Japanese artistic gymnast

Wataru Tanigawa (谷川航, Tanigawa Wataru) is a Japanese artistic gymnast. He won a gold medal with the Japanese team at the 2024 Summer Olympics and a silver medal at the 2020 Summer Olympics. At the 2022 World Championships, he won a silver medal in the team event and a bronze medal in the all-around. He also won team bronze medals at the 2018 and 2019 World Championships. He is also the 2022 Asian Games vault champion and a two-time World University Games champion.

== Early and personal life ==
Tanigawa started gymnastics at age six at Kenshin Sports Club in Funabashi, Japan. His younger brother, Kakeru, also represents Japan at international gymnastics competitions. He studied sports science at Juntendo University in Tokyo.

== Career ==
Tanigawa won a silver medal on the vault at the 2015 Osijek World Challenge Cup behind Ukraine's Igor Radivilov. Then at the 2016 Anadia World Challenge Cup, Tanigawa won a silver medal on the floor exercise behind Alexander Shatilov and the bronze medal on the vault.

=== 2017 ===
Tanigawa won a bronze medal on the vault at the Melbourne World Cup behind Kenzō Shirai and Christopher Remkes. There, he also placed fourth on the floor exercise, losing the execution score tiebreaker for the bronze medal to Ferhat Arıcan. At the Summer Universiade in Taipei, he won the gold medal in the team event. He also won the bronze medals in four individual events: the all-around, floor exercise, parallel bars and horizontal bar.

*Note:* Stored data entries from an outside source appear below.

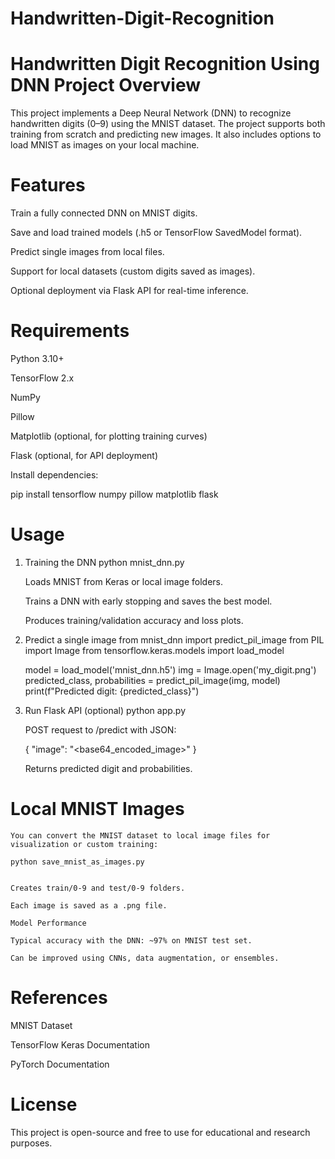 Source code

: # Handwritten-Digit-Recognition

# Handwritten Digit Recognition Using DNN Project Overview

This project implements a Deep Neural Network (DNN) to recognize handwritten digits (0–9) using the MNIST dataset. The project supports both training from scratch and predicting new images. It also includes options to load MNIST as images on your local machine.

# Features

Train a fully connected DNN on MNIST digits.

Save and load trained models (.h5 or TensorFlow SavedModel format).

Predict single images from local files.

Support for local datasets (custom digits saved as images).

Optional deployment via Flask API for real-time inference.

# Requirements

Python 3.10+

TensorFlow 2.x

NumPy

Pillow

Matplotlib (optional, for plotting training curves)

Flask (optional, for API deployment)

Install dependencies:

pip install tensorflow numpy pillow matplotlib flask

# Usage
1. Training the DNN
    python mnist_dnn.py

    Loads MNIST from Keras or local image folders.

    Trains a DNN with early stopping and saves the best model.

    Produces training/validation accuracy and loss plots.

2. Predict a single image
    from mnist_dnn import predict_pil_image
    from PIL import Image
    from tensorflow.keras.models import load_model

    model = load_model('mnist_dnn.h5')
    img = Image.open('my_digit.png')
    predicted_class, probabilities = predict_pil_image(img, model)
    print(f"Predicted digit: {predicted_class}")

3. Run Flask API (optional)
    python app.py


    POST request to /predict with JSON:

    {
    "image": "<base64_encoded_image>"
    }

    Returns predicted digit and probabilities.

# Local MNIST Images

    You can convert the MNIST dataset to local image files for visualization or custom training:

    python save_mnist_as_images.py


    Creates train/0-9 and test/0-9 folders.

    Each image is saved as a .png file.

    Model Performance

    Typical accuracy with the DNN: ~97% on MNIST test set.

    Can be improved using CNNs, data augmentation, or ensembles.

# References

MNIST Dataset

TensorFlow Keras Documentation

PyTorch Documentation

# License

This project is open-source and free to use for educational and research purposes.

Tanigawa competed at the World Championships in Montreal but did not advance to any finals. He was the second reserve for the parallel bars final. After the World Championships, he competed at the Arthur Gander Memorial, finishing sixth in the all-around. He competed at the Swiss Cup, a mixed pairs event, alongside Hitomi Hatakeda, and they won the silver medal behind Switzerland. He then competed at the Toyota International and won a gold medal on the parallel bars, a silver medal on the floor exercise, and a bronze medal on the still rings.

=== 2018 ===
Tanigawa won a silver medal in the all-around at the Tokyo World Cup behind teammate Kenzō Shirai. Then at the All-Japan Championships, he finished seventh in the all-around. He then placed fifth in the all-around at the NHK Trophy. At the All-Japan Event Championships, he won a silver medal on the floor exercise.

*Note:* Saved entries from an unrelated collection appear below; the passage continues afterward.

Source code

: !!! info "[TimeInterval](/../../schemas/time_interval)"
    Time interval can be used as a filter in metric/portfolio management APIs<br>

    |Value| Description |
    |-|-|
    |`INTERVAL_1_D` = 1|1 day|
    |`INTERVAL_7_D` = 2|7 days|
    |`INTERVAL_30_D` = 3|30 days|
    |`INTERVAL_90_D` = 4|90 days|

Tanigawa was selected to compete at the 2018 World Championships alongside Kazuma Kaya, Kenzō Shirai, Yūsuke Tanaka, and Kōhei Uchimura, with his brother Kakeru being the team alternate. The team won the bronze medal behind China and Russia after multiple falls including from Tanigawa on the floor exercise. After the World Championships, he competed at the All-Japan Team Championships and won a gold medal with his university team. He also competed at the Toyota International, finishing fourth on the still rings.

=== 2019–20 ===
At the 2019 Tokyo World Cup, Tanigawa won a silver medal in the all-around behind American Sam Mikulak. Then at the All-Japan Championships, he finished fifth in the all-around. He then won the silver medal at the NHK Trophy, behind his brother Kakeru. Then at the All-Japan Event Championships, he won the gold medal on the parallel bars and the silver medal on the vault. He won the gold medal in the team event at the Summer Universiade in Naples, Italy.

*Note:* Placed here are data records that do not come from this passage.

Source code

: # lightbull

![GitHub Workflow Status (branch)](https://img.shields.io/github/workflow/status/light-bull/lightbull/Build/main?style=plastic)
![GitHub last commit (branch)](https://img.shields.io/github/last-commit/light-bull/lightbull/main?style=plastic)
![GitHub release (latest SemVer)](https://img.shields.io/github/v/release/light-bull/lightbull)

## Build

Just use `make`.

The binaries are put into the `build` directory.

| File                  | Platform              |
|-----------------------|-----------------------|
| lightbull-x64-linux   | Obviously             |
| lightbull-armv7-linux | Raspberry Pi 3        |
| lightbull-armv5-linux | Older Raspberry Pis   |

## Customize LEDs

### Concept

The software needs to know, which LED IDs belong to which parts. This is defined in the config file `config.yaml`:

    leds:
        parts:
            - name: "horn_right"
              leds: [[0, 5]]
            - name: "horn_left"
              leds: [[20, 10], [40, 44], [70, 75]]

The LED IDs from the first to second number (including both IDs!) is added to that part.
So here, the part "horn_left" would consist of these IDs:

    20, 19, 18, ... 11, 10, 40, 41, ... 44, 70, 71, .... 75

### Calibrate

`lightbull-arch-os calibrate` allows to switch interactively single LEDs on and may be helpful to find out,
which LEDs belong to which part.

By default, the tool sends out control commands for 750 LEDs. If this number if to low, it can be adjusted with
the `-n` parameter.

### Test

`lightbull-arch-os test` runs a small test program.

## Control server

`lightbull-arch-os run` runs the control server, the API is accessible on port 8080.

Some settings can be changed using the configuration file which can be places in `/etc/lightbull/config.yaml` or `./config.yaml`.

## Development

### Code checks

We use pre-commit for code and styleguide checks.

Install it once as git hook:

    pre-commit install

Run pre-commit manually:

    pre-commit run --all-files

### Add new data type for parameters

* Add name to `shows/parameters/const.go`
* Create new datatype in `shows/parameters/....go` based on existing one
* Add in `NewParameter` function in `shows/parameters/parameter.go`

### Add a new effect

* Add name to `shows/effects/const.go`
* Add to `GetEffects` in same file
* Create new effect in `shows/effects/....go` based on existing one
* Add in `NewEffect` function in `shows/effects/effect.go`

Tanigawa competed at the 2019 World Championships alongside Daiki Hashimoto, Yuya Kamoto, Kazuma Kaya, and Kakeru Tanigawa, and they won the bronze medal behind Russia and China. After the World Championships, he competed at the All-Japan Team Championships, winning a gold medal with his club team. Then at the Toyota International, he won a silver medal on the still rings.

In November 2020, Tanigawa competed at the Friendship and Solidarity Competition in Tokyo, competing as part of Team Solidarity who won over Team Friendship. Then in December, he competed at the All-Japan Championships and tied for the all-around bronze medal with his brother Kakeru.

=== 2021 ===
Tanigawa won the silver medal in the all-around at the All-Japan Championships behind Daiki Hashimoto. He then won the all-around bronze medal at the NHK Trophy. At the 2020 Summer Olympics, held in 2021 in Tokyo, he competed for Japan, on a team including Hashimoto, Kazuma Kaya, and Takeru Kitazono. The team won the silver medal with a total score of 262.397, 0.103 points behind the Russian Olympic Committee. After the Olympics, he competed at the All-Japan Senior Championships and won a silver medal on the vault. Then at the All-Japan Team Championships, he won a bronze medal with his club team.

=== 2022 ===
Tanigawa finished seventh in the all-around at the All-Japan Championships. He then finished eighth in the all-around at the NHK Trophy. At the All-Japan Event Championships, he finished fourth on the horizontal bar and eighth on the parallel bars.

Tanigawa competed at the World Championships alongside Ryosuke Doi, Daiki Hashimoto, Yuya Kamoto, and Kakeru Tanigawa. In the qualification round, the Japanese team qualified for the team final in first place by nearly eight points, and Tanigawa qualified first in the all-around. They then won the silver medal in the team final by four points behind China. In the all-around final, he won the bronze medal behind Hashimoto and Zhang Boheng. He also qualified for the vault final, finishing in seventh place. After the World Championships, he competed at the All-Japan Team Championships and won a silver medal with his club team.

=== 2023 ===
Tanigawa finished fourth in the all-around at the All-Japan Championships, and he placed seventh at the NHK Trophy. At the All-Japan Event Championships, he finished eighth on the parallel bars. He then competed at the 2022 Asian Games held in 2023 in Hangzhou, China. The Japanese team won the silver medal behind China, and individually, he won gold on the vault and bronze on the still rings. He then competed at the All-Japan Team Championships, winning a bronze medal with his club team.

=== 2024 ===
Tanigawa was selected to represent Japan at the 2024 Summer Olympics in Paris, France, alongside Takaaki Sugino, Shinnosuke Oka, Kazuma Kaya, and Daiki Hashimoto. They won the gold medal in the team final, defeating long-time rival China. Individually, he qualified for the parallel bars final in eighth place, and he finished sixth in the final with a score of 14.133.